First, get the current pod spec, then delete and recreate with the security context:

bash
# Export current pod spec
kubectl get pod legacy-app -n production -o yaml > legacy-app.yaml

Edit the pod spec to add the security context:

yaml
apiVersion: v1
kind: Pod
metadata:
  name: legacy-app
  namespace: production
spec:
  securityContext:
    runAsUser: 1000
    runAsGroup: 1000
    runAsNonRoot: true
  containers:
  - name: app
    image: nginx:1.25
    securityContext:
      allowPrivilegeEscalation: false
      capabilities:
        drop:
        - ALL
bash
# Delete and recreate
kubectl delete pod legacy-app -n production
kubectl apply -f legacy-app.yaml

# Verify
kubectl exec -n production legacy-app -- id
# uid=1000 gid=1000 groups=1000

Why This Works

  • runAsUser: 1000 forces the container to run as UID 1000 instead of root
  • runAsNonRoot: true is a safety net -- Kubernetes rejects the pod if it somehow tries to run as root
  • allowPrivilegeEscalation: false sets the no_new_privs flag, preventing SUID exploits
  • drop: ["ALL"] removes all Linux capabilities, minimizing the attack surface

Exam Speed Tip

You can set runAsUser, runAsGroup, and runAsNonRoot at the pod level to apply to all containers. Set allowPrivilegeEscalation and capabilities at the container level since they are container-only settings.

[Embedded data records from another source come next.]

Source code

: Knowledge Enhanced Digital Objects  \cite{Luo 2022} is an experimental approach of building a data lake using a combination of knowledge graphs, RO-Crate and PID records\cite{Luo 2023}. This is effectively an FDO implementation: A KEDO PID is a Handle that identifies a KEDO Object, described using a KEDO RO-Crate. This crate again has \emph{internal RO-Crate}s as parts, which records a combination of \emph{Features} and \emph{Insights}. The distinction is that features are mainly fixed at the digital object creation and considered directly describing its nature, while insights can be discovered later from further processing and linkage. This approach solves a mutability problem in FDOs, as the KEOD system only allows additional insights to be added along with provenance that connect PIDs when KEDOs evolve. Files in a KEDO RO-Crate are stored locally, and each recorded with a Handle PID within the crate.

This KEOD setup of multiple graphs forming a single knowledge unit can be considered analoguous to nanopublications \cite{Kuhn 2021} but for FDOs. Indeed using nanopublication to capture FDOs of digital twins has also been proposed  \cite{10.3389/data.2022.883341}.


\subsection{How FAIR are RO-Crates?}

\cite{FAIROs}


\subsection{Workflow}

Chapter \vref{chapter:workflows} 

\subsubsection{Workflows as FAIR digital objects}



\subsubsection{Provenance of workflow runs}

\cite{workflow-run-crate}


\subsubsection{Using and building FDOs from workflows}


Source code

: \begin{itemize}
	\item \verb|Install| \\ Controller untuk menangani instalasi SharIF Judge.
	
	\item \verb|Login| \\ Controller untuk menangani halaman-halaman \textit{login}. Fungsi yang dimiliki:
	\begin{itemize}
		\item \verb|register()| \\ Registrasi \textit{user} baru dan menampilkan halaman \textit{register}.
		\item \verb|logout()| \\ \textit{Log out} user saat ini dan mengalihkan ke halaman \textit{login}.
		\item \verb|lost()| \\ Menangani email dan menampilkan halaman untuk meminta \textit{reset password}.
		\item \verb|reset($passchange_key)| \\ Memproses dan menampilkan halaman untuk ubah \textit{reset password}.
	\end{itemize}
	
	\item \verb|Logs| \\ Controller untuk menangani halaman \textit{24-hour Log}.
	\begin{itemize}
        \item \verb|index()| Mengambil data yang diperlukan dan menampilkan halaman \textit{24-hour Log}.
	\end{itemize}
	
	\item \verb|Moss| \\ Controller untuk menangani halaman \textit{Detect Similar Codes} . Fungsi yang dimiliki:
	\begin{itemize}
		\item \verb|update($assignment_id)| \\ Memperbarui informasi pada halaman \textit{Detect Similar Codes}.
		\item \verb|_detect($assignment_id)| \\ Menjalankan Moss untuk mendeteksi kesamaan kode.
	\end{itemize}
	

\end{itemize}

Solution 2 -- SecurityContext: Read-Only Filesystem

Concepts tested: readOnlyRootFilesystem, emptyDir volumes, seccompProfile

yaml
apiVersion: v1
kind: Pod
metadata:
  name: secure-nginx
  namespace: default
spec:
  securityContext:
    runAsUser: 101
    runAsGroup: 101
    seccompProfile:
      type: RuntimeDefault
  containers:
  - name: nginx
    image: nginx:1.25
    securityContext:
      readOnlyRootFilesystem: true
    ports:
    - containerPort: 80
    volumeMounts:
    - name: cache
      mountPath: /var/cache/nginx
    - name: run
      mountPath: /var/run
    - name: tmp
      mountPath: /tmp
  volumes:
  - name: cache
    emptyDir: {}
  - name: run
    emptyDir: {}
  - name: tmp
    emptyDir: {}
bash
kubectl apply -f secure-nginx.yaml

# Verify read-only filesystem
kubectl exec secure-nginx -- touch /test-file 2>&1
# touch: /test-file: Read-only file system

# Verify writable paths work
kubectl exec secure-nginx -- touch /tmp/test-file
# Success (no error)

# Verify nginx is running
kubectl exec secure-nginx -- curl -s localhost:80 | head -5

Why These Specific Paths?

Nginx needs to write to:

  • /var/cache/nginx -- Proxy cache and temp files
  • /var/run -- PID file (nginx.pid)
  • /tmp -- Temporary upload files

Without these writable mounts, nginx fails to start with "Read-only file system" errors.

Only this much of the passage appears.